Barrie battles for Bedouin rights as he fights his own health crisis

By Doreen Wachmann

CANCER sufferer and stroke survivor Barrie Rockman refuses to have his spirits dampened by his medical condition.

Instead, he is throwing himself into a campaign for better health care for Israeli Bedouin.

Birmingham-born Barrie, who now lives on Moshav Eshtaol, near Beit Shemesh, is very aware of anti-Israel feelings all over the world, including among Diaspora Jews.

Which is why he thought that a scheme to help Israeli Bedouin might capture the imagination of Jews critical of Israel and urge them to put their hands in their pockets.

Barrie was inspired to espouse the Bedouin cause when his friend Zvi Lidar, who works for Leumit Health Services, met a Bedouin woman in the Negev desert.

Barrie said: "A young Bedouin woman was carrying a child in one arm while pulling another toddler of about three, who was dragging his feet by her side. It was very hot."

The woman, Aisha, refused a lift from Zvi and his Bedouin colleague for fear of her husband.

She was on her way to the nearest clinic with her three-year-old son who had had a high fever for three days. She had to carry the baby as she had no one to leave him with.

She told the men that she rarely attended the clinic as it took too long on foot and she had no-one to leave her other children with.

Zvi then conceived the project of a mobile medical unit to bring healthcare to the 70,000 Bedouin, who live in about 45 unrecognised Negev villages, which are currently in the news because of the Israeli government's recent Prawer-Begin plan to resettle the villagers in more modern accommodation.

Barrie said: "Most of those settlements are unauthorised and unregulated by the Israeli authorities and therefore lack even the basic state-provided infrastructure of water, electricity and roads.

"The distance between one residential compound and another is considerable.
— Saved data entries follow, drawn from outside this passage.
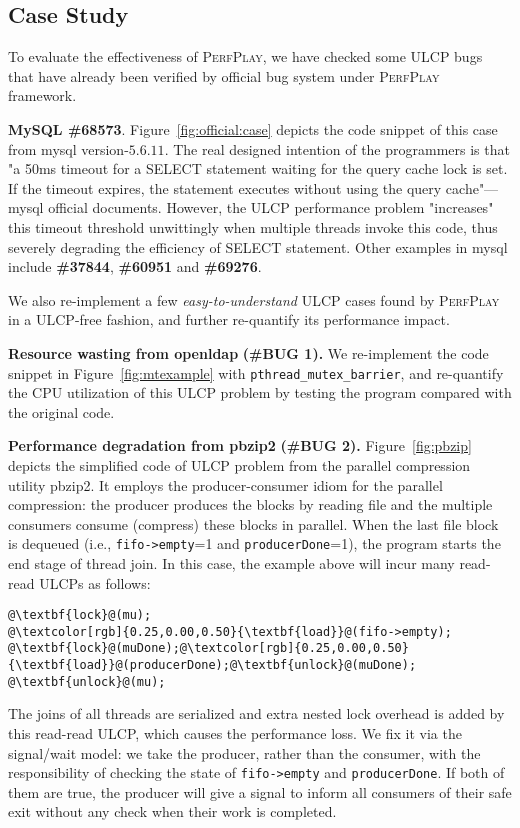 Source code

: \subsection{Case Study}
\label{sec:case:study}
To evaluate the effectiveness of \textsc{PerfPlay}, we have checked some ULCP bugs that have already been verified by official bug system under \textsc{PerfPlay} framework.

{\bf MySQL \#68573}. Figure~\ref{fig:official:case} depicts the code snippet of this case from \textsf{mysql} version-$5.6.11$. The real designed intention of the programmers is that "a 50ms timeout for a SELECT statement waiting for the query cache lock is set. If the timeout expires, the statement executes without using the query cache"---\textsf{mysql} official documents. However, the ULCP performance problem "increases" this timeout threshold unwittingly when multiple threads invoke this code, thus severely degrading the efficiency of SELECT statement. Other examples in \textsf{mysql} include \textbf{\#37844}, \textbf{\#60951} and \textbf{\#69276}.

We also re-implement a few \emph{easy-to-understand} ULCP cases found by \textsc{PerfPlay} in a ULCP-free fashion, and further re-quantify its performance impact.

\textbf{Resource wasting from openldap} {\bf (\#BUG 1).} We re-implement the code snippet in Figure~\ref{fig:mtexample} with \texttt{pthread\_mutex\_barrier}, and re-quantify the CPU utilization of this ULCP problem by testing the program compared with the original code. 

\textbf{Performance degradation from pbzip2} {\bf (\#BUG 2).} Figure~\ref{fig:pbzip} depicts the simplified code of ULCP problem from the parallel compression utility pbzip2. It employs the producer-consumer idiom for the parallel compression: the producer produces the blocks by reading file and the multiple consumers consume (compress) these blocks in parallel. When the last file block is dequeued (i.e., \texttt{fifo->empty}=1 and \texttt{producerDone}=1), the program starts the end stage of thread join. In this case, the example above will incur many read-read ULCPs as follows:
\begin{lstlisting}[escapechar=@]
@\textbf{lock}@(mu);
@\textcolor[rgb]{0.25,0.00,0.50}{\textbf{load}}@(fifo->empty);
@\textbf{lock}@(muDone);@\textcolor[rgb]{0.25,0.00,0.50}{\textbf{load}}@(producerDone);@\textbf{unlock}@(muDone);
@\textbf{unlock}@(mu);
\end{lstlisting}
The joins of all threads are serialized and extra nested lock overhead is added by this read-read ULCP, which causes the performance loss. We fix it via the signal/wait model: we take the producer, rather than the consumer, with the responsibility of checking the state of \texttt{fifo->empty} and \texttt{producerDone}. If both of them are \textsf{true}, the producer will give a signal to inform all consumers of their safe exit without any check when their work is completed.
In the absence of official land utilisation plans, no buildings, including medical clinics, are allowed to be built in this area and any permanent building is declared unlawful.

"That is why women like Aisha, requiring medical treatment for themselves or their children, have to walk distances of three-four miles in each direction just to reach the nearest clinic.

"Consequently, 80 per cent of these women do not even attempt to receive pediatric or gynaecological care. Many of the pregnant women are seen for the first time only when they reach the delivery room.

"This phenomenon, known as LOPC - Lack of Prenatal Care - is well known in the Soroka Hospital in Beersheba. The outcome is a catastrophe - a very high infant mortality rate."

Barrie's father Peddiah Rockman was a kosher butcher in Birmingham. Just after Barrie's barmitzvah, his father made the "disastrous" move of relocating his business to Dublin.

"My father made a great disaster by buying a butcher shop in a town of 1,000 Jews and five kosher butchers who were related to everybody," he said. "My father had never heard of market research."

The first six months of his stay in Dublin were especially hard for Barrie, who had left all his friends behind in Birmingham as his family stayed at a local kosher boarding house while their house was being built.

Nevertheless, the Rockmans became very involved in the life of the Dublin Jewish community.

Peddiah was a founder and secretary of Terenure Synagogue and Barrie was a Bnei Akiva leader till he says he was "excommunicated" for not wearing a hat while studying at Trinity College, Dublin.

Future Israeli ambassador Yehuda Avner, who was then BA national director, "gave me a choice, wear a hat or you can't be a madrich".

Barrie says he has never been religious since.

"I have not looked back," he added. "Being excommunicated puts me onto the level of Spinoza."

Years later, when Barrie went to Israel and was working with the British embassy recruiting scientists and engineers, he met Manchester-born Mr Avner and reminded him of the incident.

He said: "Avner didn't like it very much."

Barrie continued: "I was always a Zionist. I was a kibbutznik from my youth. I went on hachshara in Thaxted. My friends went to Kibbutz Lavi and places like that.

"I went instead to university where I was the representative of the Irish Jewish Students Union."

He boasts that he went to the same prestigious school, Wesley College, as George Bernard Shaw and Israel's future president Chaim Herzog.

But he says: "I have not achieved such distinction. From there I entered Trinity College and, after a couple of false starts, finished up with a degree in business studies, philosophy and psychology."

Barrie subsequently worked in industry in Britain, Switzerland and Israel, making aliya in 1968, soon after the Six Day War.

He lived on kibbutzim, managing their social work programmes and, until the age of 56, served with the Israeli army as a liaison officer with the United Nations in the Sinai and the Golan and training and supporting officers who volunteered to tell families of the deaths of their loved ones.

"I was always involved in something or other," he said. "I lived in Sderot during the war there. We had a year to spare, renting a house between buying one on the moshav.

"I decided to spend it in Sderot to help. I sat on the board of a major organisation that organised all the counselling and I taught traumatised kids English."

Now, Barrie is coping with the debilitating effects of his blood cancer after recently suffering a stroke.

But he says: "I have not given up, hence the Bedouin story."